| What the exercise asks |
Of the entries below, return only those lines from the line with "- **Financial attributes**: Balance, Estimated" to the line with "- Distribution plots of key features", exactly, both included.

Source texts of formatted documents
= Beginning of Section =

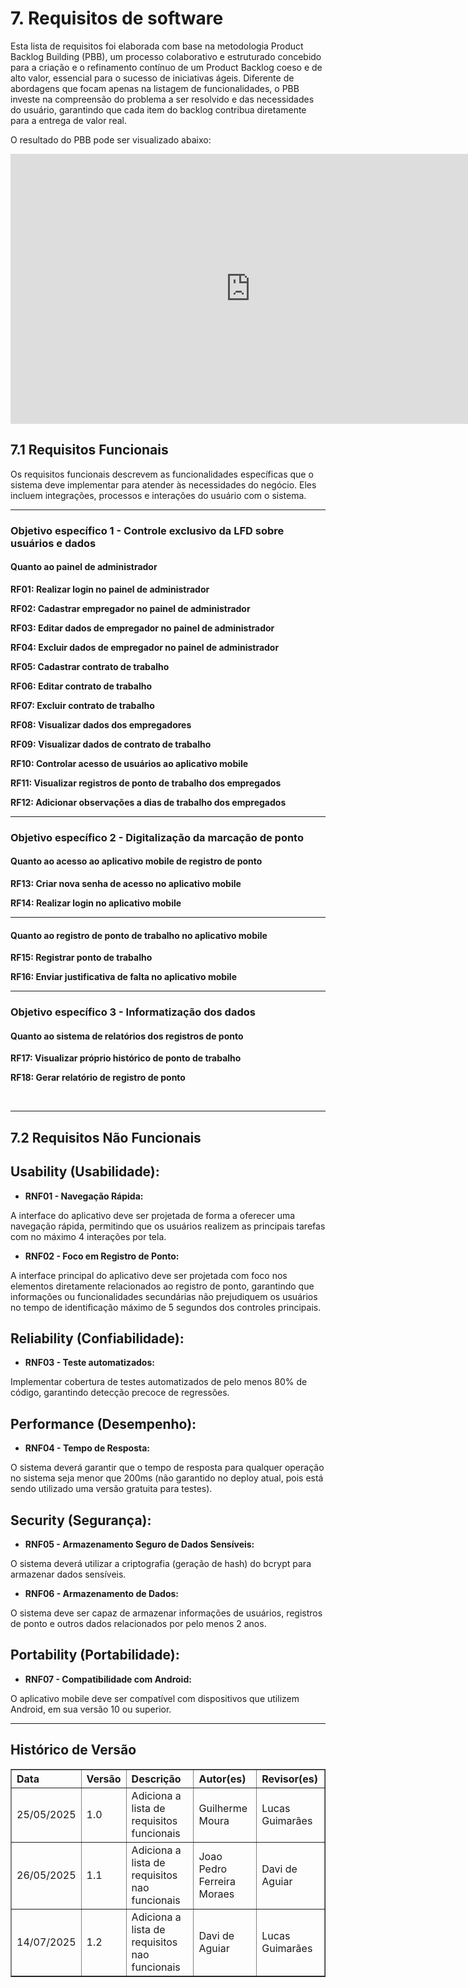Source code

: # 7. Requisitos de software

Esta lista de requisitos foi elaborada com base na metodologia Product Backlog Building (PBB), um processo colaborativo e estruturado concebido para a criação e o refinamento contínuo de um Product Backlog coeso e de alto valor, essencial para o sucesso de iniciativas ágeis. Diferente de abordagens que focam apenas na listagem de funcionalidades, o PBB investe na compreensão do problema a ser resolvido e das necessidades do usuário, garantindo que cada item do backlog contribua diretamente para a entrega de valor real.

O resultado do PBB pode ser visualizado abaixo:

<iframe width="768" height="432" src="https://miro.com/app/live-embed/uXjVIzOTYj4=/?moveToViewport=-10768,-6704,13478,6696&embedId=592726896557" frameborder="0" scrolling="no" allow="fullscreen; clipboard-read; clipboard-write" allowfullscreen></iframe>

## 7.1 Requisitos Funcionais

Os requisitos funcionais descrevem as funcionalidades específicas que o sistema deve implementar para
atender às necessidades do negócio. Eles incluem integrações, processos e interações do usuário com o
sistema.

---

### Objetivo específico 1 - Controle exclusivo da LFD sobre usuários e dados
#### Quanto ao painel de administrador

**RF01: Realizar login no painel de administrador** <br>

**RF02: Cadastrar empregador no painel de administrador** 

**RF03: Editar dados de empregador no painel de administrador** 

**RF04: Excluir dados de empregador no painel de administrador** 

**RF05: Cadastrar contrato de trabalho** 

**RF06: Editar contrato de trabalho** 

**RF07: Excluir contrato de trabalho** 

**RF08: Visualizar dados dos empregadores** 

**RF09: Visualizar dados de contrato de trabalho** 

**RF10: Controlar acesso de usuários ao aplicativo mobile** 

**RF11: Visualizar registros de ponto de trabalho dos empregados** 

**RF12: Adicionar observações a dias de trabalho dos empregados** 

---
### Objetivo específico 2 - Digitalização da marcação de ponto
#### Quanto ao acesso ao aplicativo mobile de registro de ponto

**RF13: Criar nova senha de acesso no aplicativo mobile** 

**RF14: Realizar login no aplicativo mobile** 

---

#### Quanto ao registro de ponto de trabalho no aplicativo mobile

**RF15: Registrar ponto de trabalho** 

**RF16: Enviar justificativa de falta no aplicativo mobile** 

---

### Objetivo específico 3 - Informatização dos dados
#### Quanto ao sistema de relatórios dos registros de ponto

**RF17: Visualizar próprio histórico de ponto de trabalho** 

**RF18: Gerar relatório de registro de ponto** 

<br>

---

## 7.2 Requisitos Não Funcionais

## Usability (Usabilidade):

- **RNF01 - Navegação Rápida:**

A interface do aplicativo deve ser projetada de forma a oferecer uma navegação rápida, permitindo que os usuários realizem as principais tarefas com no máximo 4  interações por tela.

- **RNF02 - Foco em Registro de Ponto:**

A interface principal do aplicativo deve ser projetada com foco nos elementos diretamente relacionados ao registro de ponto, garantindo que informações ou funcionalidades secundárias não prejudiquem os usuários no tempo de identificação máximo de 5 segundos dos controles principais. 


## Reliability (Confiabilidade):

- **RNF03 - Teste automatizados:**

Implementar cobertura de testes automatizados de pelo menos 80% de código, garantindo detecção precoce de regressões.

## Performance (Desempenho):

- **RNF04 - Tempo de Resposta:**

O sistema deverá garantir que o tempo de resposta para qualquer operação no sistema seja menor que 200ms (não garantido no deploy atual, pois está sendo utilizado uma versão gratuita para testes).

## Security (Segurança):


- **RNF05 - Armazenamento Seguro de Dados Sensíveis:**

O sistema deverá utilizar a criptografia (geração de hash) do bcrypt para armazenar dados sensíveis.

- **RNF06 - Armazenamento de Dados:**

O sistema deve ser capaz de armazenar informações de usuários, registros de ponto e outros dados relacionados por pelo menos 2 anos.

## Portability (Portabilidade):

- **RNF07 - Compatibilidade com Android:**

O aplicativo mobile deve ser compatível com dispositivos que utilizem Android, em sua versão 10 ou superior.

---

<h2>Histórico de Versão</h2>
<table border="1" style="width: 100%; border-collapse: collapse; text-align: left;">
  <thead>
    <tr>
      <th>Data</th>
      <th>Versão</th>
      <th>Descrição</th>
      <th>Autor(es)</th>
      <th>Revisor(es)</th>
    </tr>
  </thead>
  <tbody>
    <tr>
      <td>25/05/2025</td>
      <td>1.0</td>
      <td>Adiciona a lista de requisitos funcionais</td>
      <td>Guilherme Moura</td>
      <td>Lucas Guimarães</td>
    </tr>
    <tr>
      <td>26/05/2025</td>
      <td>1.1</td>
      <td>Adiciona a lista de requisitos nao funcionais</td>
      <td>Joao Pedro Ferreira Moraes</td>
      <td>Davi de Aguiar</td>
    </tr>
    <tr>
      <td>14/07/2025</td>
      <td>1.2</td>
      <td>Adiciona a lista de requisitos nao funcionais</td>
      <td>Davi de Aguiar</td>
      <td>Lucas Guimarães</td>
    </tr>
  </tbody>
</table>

= End of Section =
= Beginning of Section =

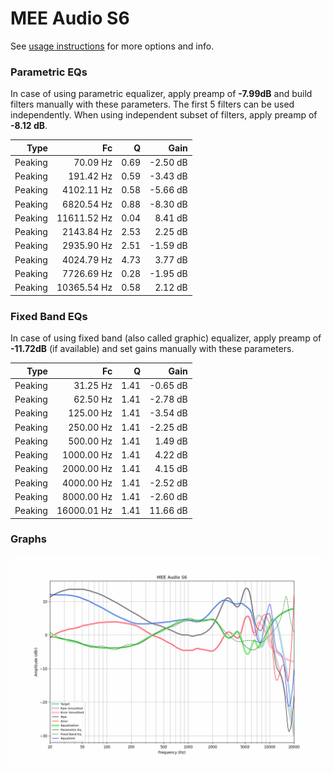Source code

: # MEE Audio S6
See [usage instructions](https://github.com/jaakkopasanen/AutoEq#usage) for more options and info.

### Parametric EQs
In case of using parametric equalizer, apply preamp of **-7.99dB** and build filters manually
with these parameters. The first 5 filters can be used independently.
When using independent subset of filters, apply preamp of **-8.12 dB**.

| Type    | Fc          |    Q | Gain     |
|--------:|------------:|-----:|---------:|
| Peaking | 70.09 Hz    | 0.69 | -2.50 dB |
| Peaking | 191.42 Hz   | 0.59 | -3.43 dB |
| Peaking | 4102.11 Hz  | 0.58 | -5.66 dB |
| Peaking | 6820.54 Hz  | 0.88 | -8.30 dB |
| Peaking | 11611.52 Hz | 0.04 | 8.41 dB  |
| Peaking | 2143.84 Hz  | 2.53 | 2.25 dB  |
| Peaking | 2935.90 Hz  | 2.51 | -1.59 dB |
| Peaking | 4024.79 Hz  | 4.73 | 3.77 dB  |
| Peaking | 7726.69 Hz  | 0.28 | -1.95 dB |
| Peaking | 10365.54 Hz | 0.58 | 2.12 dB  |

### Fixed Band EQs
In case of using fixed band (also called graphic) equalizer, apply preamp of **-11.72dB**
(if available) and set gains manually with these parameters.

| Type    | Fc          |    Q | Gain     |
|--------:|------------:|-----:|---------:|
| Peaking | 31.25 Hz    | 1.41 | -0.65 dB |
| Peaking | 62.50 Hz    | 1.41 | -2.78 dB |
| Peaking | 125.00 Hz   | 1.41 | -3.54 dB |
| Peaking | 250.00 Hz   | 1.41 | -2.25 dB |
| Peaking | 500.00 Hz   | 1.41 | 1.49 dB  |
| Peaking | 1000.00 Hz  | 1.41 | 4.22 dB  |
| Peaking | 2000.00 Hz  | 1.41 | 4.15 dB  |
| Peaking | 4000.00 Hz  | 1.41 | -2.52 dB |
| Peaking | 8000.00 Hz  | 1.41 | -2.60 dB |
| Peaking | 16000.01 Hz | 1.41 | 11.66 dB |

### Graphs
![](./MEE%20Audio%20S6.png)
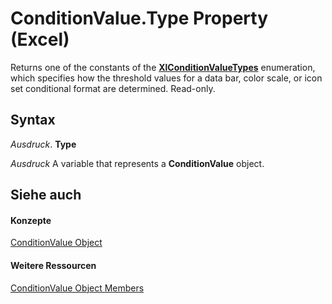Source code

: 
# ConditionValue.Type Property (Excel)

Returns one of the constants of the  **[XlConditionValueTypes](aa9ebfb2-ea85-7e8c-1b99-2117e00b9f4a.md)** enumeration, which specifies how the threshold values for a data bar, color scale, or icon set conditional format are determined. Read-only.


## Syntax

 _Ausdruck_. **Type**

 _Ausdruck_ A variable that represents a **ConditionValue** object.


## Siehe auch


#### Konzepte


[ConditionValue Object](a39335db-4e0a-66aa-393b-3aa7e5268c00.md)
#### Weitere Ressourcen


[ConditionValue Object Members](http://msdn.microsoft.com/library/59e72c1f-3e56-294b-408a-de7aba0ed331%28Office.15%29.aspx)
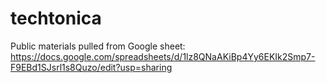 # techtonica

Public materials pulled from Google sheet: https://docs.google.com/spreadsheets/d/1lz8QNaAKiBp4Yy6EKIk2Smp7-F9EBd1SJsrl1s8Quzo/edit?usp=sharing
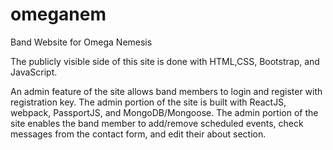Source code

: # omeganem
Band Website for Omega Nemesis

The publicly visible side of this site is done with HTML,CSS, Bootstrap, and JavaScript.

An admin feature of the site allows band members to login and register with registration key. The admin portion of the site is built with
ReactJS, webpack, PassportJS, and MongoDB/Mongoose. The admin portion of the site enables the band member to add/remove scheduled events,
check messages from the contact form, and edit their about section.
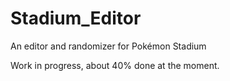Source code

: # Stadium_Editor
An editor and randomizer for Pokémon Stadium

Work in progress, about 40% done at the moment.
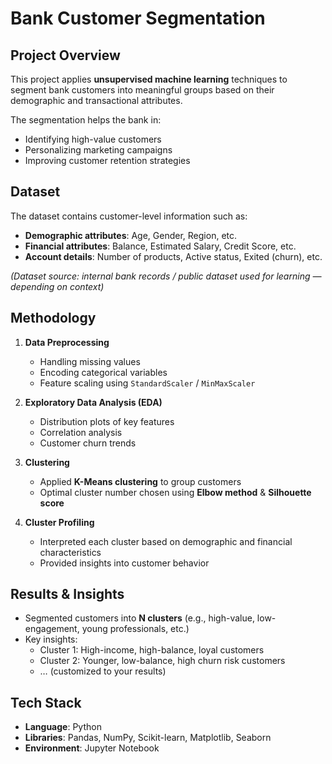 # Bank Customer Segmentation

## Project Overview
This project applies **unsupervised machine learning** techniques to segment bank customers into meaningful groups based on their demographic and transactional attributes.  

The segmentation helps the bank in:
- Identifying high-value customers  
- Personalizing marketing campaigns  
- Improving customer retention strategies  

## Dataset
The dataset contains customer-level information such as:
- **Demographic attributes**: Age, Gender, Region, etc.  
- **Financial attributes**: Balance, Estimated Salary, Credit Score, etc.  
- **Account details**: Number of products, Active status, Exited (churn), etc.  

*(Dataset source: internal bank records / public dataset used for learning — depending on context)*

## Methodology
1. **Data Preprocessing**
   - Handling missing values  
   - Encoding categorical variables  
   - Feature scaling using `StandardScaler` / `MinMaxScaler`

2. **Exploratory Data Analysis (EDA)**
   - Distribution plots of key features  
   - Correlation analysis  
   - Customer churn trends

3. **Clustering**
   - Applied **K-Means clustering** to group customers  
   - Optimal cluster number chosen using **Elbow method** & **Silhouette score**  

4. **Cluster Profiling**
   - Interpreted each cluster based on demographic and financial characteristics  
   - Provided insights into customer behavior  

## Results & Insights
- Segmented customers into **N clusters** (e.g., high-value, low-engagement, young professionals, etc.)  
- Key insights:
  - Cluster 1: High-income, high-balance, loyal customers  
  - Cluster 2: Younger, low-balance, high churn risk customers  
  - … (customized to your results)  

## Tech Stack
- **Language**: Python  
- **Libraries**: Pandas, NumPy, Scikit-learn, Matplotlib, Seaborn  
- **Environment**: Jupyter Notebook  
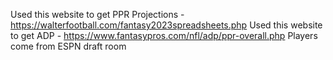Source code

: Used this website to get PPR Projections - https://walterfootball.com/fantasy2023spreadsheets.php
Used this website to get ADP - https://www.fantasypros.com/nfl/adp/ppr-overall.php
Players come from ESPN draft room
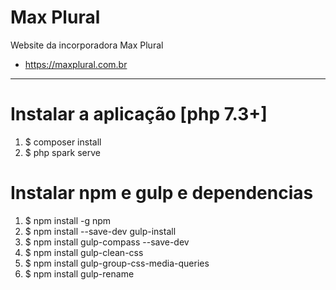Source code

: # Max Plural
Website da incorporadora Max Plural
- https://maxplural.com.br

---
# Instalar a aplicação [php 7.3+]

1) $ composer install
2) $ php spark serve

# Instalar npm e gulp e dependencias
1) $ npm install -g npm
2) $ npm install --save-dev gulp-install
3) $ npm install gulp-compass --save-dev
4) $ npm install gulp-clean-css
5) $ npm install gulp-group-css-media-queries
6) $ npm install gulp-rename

= End of Section =

| Task solution |
- **Financial attributes**: Balance, Estimated Salary, Credit Score, etc.  
- **Account details**: Number of products, Active status, Exited (churn), etc.  

*(Dataset source: internal bank records / public dataset used for learning — depending on context)*

## Methodology
1. **Data Preprocessing**
   - Handling missing values  
   - Encoding categorical variables  
   - Feature scaling using `StandardScaler` / `MinMaxScaler`

2. **Exploratory Data Analysis (EDA)**
   - Distribution plots of key features  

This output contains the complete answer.